Un terremoto di magnitudo 4.7 ha colpito i Campi Flegrei a ovest di Napoli nella tarda serata di venerdì, ferendo 26 persone e danneggiando alcuni edifici, hanno riferito sabato le autorità. L'Istituto nazionale di geofisica e vulcanologia ha indicato una profondità di tre chilometri, abbastanza superficiale da farsi sentire con forza in superficie anche a quella magnitudo.
Lorenzo Benedetto, presidente dell'Ordine dei geologi della Campania, ha dichiarato che si tratta del terremoto più forte registrato nei Campi Flegrei negli ultimi quarant'anni. Alla scossa è seguita una notte di repliche di intensità minore.
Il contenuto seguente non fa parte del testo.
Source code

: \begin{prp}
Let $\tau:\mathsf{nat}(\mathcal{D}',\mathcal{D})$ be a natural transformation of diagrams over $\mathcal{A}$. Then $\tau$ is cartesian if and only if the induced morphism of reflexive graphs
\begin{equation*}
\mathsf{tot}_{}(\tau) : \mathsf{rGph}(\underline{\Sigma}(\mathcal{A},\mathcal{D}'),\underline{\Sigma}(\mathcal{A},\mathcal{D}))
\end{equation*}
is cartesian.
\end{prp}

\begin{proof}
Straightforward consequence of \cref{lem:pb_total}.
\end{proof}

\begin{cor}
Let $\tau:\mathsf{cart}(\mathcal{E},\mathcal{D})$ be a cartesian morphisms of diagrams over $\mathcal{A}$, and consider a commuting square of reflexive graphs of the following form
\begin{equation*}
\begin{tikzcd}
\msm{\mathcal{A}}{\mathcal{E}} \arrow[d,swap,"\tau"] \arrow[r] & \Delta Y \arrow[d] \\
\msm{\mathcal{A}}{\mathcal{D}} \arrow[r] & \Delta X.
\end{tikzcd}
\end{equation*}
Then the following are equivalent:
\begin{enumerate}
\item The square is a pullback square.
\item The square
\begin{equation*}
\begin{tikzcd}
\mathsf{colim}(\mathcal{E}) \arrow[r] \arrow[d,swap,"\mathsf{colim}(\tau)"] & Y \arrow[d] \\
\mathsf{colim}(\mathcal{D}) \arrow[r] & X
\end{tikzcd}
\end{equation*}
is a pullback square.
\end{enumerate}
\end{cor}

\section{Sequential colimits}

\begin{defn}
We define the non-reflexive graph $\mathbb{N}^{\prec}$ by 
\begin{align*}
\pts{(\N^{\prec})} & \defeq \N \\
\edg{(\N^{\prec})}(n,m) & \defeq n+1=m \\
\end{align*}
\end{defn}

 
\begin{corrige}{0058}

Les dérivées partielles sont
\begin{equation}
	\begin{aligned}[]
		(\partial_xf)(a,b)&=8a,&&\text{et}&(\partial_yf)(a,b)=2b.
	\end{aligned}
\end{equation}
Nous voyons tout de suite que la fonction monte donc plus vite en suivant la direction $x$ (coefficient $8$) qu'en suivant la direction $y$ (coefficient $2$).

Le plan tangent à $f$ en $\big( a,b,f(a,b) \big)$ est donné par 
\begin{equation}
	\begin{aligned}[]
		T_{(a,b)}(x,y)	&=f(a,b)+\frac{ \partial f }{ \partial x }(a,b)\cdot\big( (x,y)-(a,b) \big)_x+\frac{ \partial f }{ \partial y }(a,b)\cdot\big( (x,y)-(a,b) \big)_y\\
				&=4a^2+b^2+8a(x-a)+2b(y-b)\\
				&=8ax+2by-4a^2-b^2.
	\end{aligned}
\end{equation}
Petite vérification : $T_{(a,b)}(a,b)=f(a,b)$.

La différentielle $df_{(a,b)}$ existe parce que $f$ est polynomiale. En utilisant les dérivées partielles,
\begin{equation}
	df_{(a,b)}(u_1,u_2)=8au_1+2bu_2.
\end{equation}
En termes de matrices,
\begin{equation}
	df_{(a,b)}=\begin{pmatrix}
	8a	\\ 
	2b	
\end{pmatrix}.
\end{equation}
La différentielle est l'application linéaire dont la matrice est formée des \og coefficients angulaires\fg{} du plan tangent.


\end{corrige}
L'area sorge sul più grande cratere vulcanico d'Europa e convive con le scosse come condizione permanente, non come evento. A rendere diversa questa scossa sono la scala e la risposta ufficiale: il ministro per la Protezione civile, Nello Musumeci, ha avvertito che l'attività vulcanica non è conclusa e ha invitato alla prudenza.
È quell'avvertimento la parte da tenere a mente. Una singola scossa è una notte di intonaci caduti e di residenti spaventati. Un periodo prolungato di movimento del suolo sotto un'area densamente costruita da mezzo milione di persone è un problema di programmazione, e lo Stato italiano lo gestisce al rallentatore da anni, tra esercitazioni, verifiche sugli edifici e un piano di emergenza che quasi nessuno ha mai dovuto usare.